HUVECs were pre-incubated with or without the indicated concentrations of rivaroxaban for 30 min and treated with 100 μg/ml AGE-BSA, 100 μg/ml non-glycated BSA or 3% citrated human plasma in the presence or absence of 1 mM FR171113 for 4 hr. Then total RNA was extracted with RNAqueous-4PCR kit (Ambion Inc., Austin, TX, USA) according to the manufacturer’s instructions. Quantitative real-time RT-PCR was performed using Assay-on-Demand and TaqMan 5 fluorogenic nuclease chemistry (Applied Biosystems, Foster city, CA, USA) according to the supplier’s recommendation. IDs of primers for human RAGE, MCP-1, ICAM-1, β-actin and 18S gene were Hs00153957_m1, Hs00234140_m1, Hs00164932_m1, Hs99999903_m1, and Hs99999901_s1, respectively.
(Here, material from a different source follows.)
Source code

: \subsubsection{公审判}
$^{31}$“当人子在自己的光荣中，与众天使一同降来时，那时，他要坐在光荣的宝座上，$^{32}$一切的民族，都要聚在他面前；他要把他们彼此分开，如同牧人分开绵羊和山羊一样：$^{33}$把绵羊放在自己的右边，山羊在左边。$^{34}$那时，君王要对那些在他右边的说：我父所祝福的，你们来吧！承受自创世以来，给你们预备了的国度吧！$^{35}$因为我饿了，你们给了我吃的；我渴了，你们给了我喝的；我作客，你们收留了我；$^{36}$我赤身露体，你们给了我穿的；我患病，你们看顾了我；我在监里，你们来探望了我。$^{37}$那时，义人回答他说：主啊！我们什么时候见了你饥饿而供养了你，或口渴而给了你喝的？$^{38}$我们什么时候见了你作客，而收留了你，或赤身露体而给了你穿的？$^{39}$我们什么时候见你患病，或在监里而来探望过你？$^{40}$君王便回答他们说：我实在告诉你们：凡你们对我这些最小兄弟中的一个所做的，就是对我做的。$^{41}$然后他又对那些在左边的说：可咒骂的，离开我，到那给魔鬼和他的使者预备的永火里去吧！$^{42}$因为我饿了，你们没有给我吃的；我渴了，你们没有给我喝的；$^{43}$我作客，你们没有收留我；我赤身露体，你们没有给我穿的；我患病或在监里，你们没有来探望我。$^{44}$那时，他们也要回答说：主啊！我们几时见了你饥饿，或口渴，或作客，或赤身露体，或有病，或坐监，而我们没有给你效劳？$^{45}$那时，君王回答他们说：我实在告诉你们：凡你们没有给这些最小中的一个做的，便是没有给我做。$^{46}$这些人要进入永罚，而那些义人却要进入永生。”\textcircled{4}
Assay of THP-1 cell adhesion to HUVECs

Human THP-1 monocytic leukemia cells (American Type Culture Collection, Manassas, VA, USA) were maintained in RPMI 1640 medium supplemented with 1% GultaMAX (Life Technologies Corporation, Carlsbad, CA, USA) and 1% fetal bovine serum (NICHIREI BIOSCIENCES INC, Tokyo, Japan). THP-1 cells were labeled with 3 mM BCECF-AM (Dojindo, Kumamoto, Japan) at 37°C for 30 min according to the supplier’s recommendation. THP-1 cell adhesion to HUVECs was assayed according to the method described previously [17]. Briefly, HUVECs were treated with or without 100 μg/ml non-glycated BSA or 3% citrated human plasma in the presence or absence of 30 nM rivaroxaban for 4 hr, and then incubated with BCECF-AM-labeled THP-1 cells for 4 hr. After the incubation, nonadherent THP-1 cells were removed by washing the HUVECs gently. Fluorescent intensities of the adherent THP-1 cells were measured.

Western blot analysis

HUVECs were treated with or without 100 μg/ml AGE-BSA or 100 μg/ml non-glycated BSA for 4 hr. Then proteins were extracted from HUVECs with lysis buffer, separated by SDS-PAGE and transferred to nitrocellulose membranes as described previously [18]. Membranes were probed with antibodies raised against PAR-1 (Santa Cruz Biotechnology Inc., Delaware, CA, USA) or α-tubulin (Santa Cruz Biotechnology Inc.), and then immune complexes were visualized with an enhanced chemiluminescence detection system (Amersham Bioscience, Buckinghamshire, United Kingdom).

Statistical analysis

All values were presented as means ± standard error. Student’s t-test or one-way analysis of variance followed Tukey’s test was performed for statistical comparisons; p < 0.05 was considered significant. All statistical analyses were performed with the use of the PASW Statistics system (version 18.0; IBM Corporation, New York, NY, USA).

Results

We first examined the effects of rivaroxaban on citrated plasma-evoked superoxide generation in HUVECs. As shown in Figure 1A, rivaroxaban dose-dependently decreased the plasma-elicited ROS generation in HUVECs. Rivaroxaban itself did not affect the ROS generation in HUVECs. Furthermore, AGEs potentiated the plasma-induced ROS generation in HUVECs, which was also significantly inhibited by the treatment with rivaroxaban. An inhibitor of NADPH oxidase, DPI was found to inhibit the 3% citrated human plasma-induced ROS generation in HUVECs (Figure 1B).
https://static-content.springer.com/image/art%3A10.1186%2F1475-2840-13-60/MediaObjects/12933_2013_Article_908_Fig1_HTML.jpg
Figure 1

Effects of ribaroxaban (A) and DPI (B) on superoxide generation in HUVECs. HUVECs were pre-incubated with or without the indicated concentrations of ribaroxaban for 30 min and treated with 100 μg/ml AGE-BSA, 100 μg/ml non-glycated BSA or 3% citrated human plasma in the presence or absence of 50 nM DPI for 4 hr. Then the cells were incubated with DHE. Each upper panel shows typical microphotographs of the cells. Each lower panel shows quantitative data of ROS generation evaluated by fluorescent intensity. N = 5-10 per group. * and **, p < 0.05 and p < 0.01 compared to the value with BSA + 3% human plasma alone, respectively. ##, p < 0.01 compared to the value with AGEs + 3% human plasma alone.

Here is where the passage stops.